▶ TASK TO CARRY OUT
Go through the data and report each line that holds the string "return".

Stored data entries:
####

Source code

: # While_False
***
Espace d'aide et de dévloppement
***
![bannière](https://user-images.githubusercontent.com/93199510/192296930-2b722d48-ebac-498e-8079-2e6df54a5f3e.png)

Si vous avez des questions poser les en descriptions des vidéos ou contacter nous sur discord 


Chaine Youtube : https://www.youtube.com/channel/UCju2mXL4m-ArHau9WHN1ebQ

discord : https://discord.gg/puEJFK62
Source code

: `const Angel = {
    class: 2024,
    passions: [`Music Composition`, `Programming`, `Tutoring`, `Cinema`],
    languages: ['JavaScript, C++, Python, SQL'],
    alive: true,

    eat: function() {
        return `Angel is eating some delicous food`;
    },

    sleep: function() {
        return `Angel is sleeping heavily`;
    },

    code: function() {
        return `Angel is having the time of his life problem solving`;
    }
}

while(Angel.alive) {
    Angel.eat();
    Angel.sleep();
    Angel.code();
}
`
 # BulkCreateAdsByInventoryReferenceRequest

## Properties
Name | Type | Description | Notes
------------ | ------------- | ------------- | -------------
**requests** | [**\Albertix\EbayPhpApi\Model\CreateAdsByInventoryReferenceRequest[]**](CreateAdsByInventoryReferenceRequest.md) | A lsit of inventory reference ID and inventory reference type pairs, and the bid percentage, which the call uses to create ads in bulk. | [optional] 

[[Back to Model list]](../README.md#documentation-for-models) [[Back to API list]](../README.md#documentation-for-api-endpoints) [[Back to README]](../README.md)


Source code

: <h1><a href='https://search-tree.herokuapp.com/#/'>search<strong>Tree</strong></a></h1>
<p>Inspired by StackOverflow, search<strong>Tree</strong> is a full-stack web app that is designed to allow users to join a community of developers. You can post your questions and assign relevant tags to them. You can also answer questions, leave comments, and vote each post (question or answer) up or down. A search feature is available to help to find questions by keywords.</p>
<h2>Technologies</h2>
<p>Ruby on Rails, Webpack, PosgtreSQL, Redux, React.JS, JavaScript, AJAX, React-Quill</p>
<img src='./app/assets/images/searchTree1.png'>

####

▶ RESULT OF THE TASK
        return `Angel is eating some delicous food`;
        return `Angel is sleeping heavily`;
        return `Angel is having the time of his life problem solving`;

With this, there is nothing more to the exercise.